The study appears in the journal Neuron and is the most recent from the emerging field of neuroeconomics, which looks at the mental processes that drive economic decision-making. The researchers suspect their study may help to explain why people spend more with credit cards than with cash.
“Credit cards effectively anesthetize the pain of paying,” said George Loewenstein, Carnegie Mellon professor of social and decision sciences (SDS) and co-author of the paper. “You swipe the card and it doesn’t feel like you’re giving anything up to make the purchase, unlike paying cash where you have to hand over bills.””

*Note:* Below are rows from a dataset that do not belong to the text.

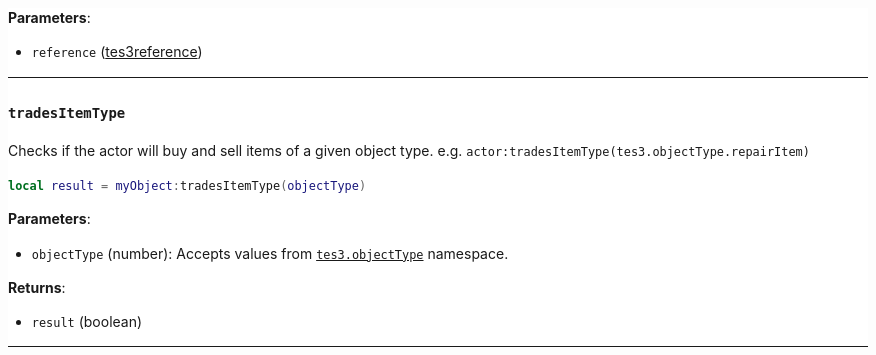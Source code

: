 **Parameters**:

* `reference` ([tes3reference](../../types/tes3reference))

***

### `tradesItemType`

Checks if the actor will buy and sell items of a given object type. e.g. `actor:tradesItemType(tes3.objectType.repairItem)`

```lua
local result = myObject:tradesItemType(objectType)
```

**Parameters**:

* `objectType` (number): Accepts values from [`tes3.objectType`](https://mwse.github.io/MWSE/references/object-types/) namespace.

**Returns**:

* `result` (boolean)

***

The researchers had subjects make decisions regarding the expense of making certain purchases while undergoing fMRI scanning of their brains, and discovered that “the insula, a section of the brain associated with pain processing, activated when subjects saw prices that were too high…”, as described by one of the team. An interesting conclusion, but I think it does not prove that paying causes “pain” in a neurologic sense as much as a metaphoric one, which we already knew. In other words, it’s semantics — if you note that the insula lights up both with a physical pain experience and when confronted with a high price, couldn’t you just as readily conclude that the insula is activated with several different types of distress, one of them being pain and the other fiscal distress? [thanks, Joel]
The insula, by the way, is also implicated in another experience we, metaphorically, also call ‘pain’, which is the distress of withdrawal in addiction. I wrote several months ago about a cigarette-smoking patient who suffered an insular stroke and found he no longer craved nicotine.